A Little Christmas Carol

A long time ago when I was still living with Mr S, eldest son had just started school and middle son was only a baby, we all moved together into the village where the children and I still live today. It was around September time, cold, and in all my memories I am spattered with paint, rushing around trying to get the house decorated and ready for our first family christmas in our new home.

We didn’t know anybody in the village so when Mr S saw a flyer advertising the Christmas Eve Christingle service at the local church he suggested we go, you know, to join in with a community event, make our faces known, maybe meet some people. For gods sake there would be loads of candles stuck in oranges, he said when I made a face. It would be really pretty and christmassy and I would like it ok?
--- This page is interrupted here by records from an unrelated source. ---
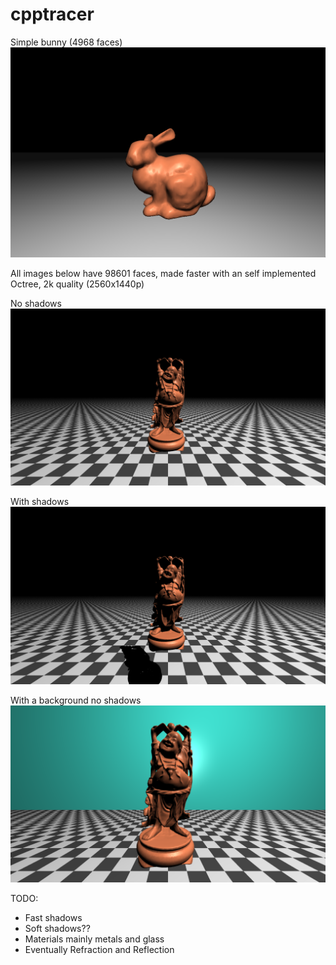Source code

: # cpptracer

Simple bunny (4968 faces)
![Screenshot](images/bunny.png)

All images below have 98601 faces, made faster with an self implemented Octree, 2k quality (2560x1440p)

No shadows
![Screenshot](images/2knoshadow.png)

With shadows
![Screenshot](images/2kshadows.png)

With a background no shadows
![Screenshot](images/2kwbackground.png)

TODO:
- Fast shadows  
- Soft shadows??  
- Materials mainly metals and glass  
- Eventually Refraction and Reflection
Middle son must no doubt have performed his usual trick of doing a spectacularly messy crap in his nappy precisely two seconds before we were due to leave the house (his uncanny knack for timing remains to this day) because I clearly remember us running late, hurrying with the pram down the dark, shiny wet road leading to the stone chapel on the corner.

We spent a while trying to work out which door led the way in. In the end Mr S took pot luck and hefted one open to reveal a service already underway. All available surfaces glowed with what seemed like the light of a thousand flickering candles. I attempted, clumsily, to shunt the pram over the door frame and as I did so looked up to see one mass, but perfectly simultaneous movement. Multiple heads swiveled with faultless synchronicity to stare bemusedly at the slightly paint speckled woman and her noisy family entering the candle lit church…..   Entering the candle lit church to discover that the only available seats were right up at the front near the altar. The entire place sunk into an almost eerie silence as multiple pairs of eyes now watched us make our way up the full length of the aisle and settle into our pew.

I sank down gratefully into my seat. The service went on. And on. And on. Finally something snapped me out of my reverie – there was going to be a song. I heard the vicar say something about needing to stand for the next carol and so immediately stood up enthusiastically. I wondered why Mr S was still sitting down. Again I felt eyes on my back and turned my head slowly around. Myself and the vicar were the only people in the church standing. I promptly sat down again.

When it really was time to stand up and sing, I noticed two elderly people making their way slowly up the aisles from the back, each holding a kind of stiff felted container. People were dropping money – a few coins here, even a note or two there – into the containers and smiling their merry christmases at the collectors, before quietly resuming their slow, dignified rendition of Silent Night.  Ah.  I began to pat the pockets of my coat and jeans frantically. Nothing. I looked at Mr S who looked at me. And then – completely without thinking  – I exclaimed,

“Oh fuck, I haven’t got any change!”

The acoustics in that place were nothing short of amazing. They carried my voice high into the air, lifting it over and above the general hum of the singing, giving it an almost echo like quality. Mr S kicked me in the ankle. The baby whined. I teetered dangerously between hoping hell would swallow me up right then and there and dissolving into wild eyed hysterical laughter.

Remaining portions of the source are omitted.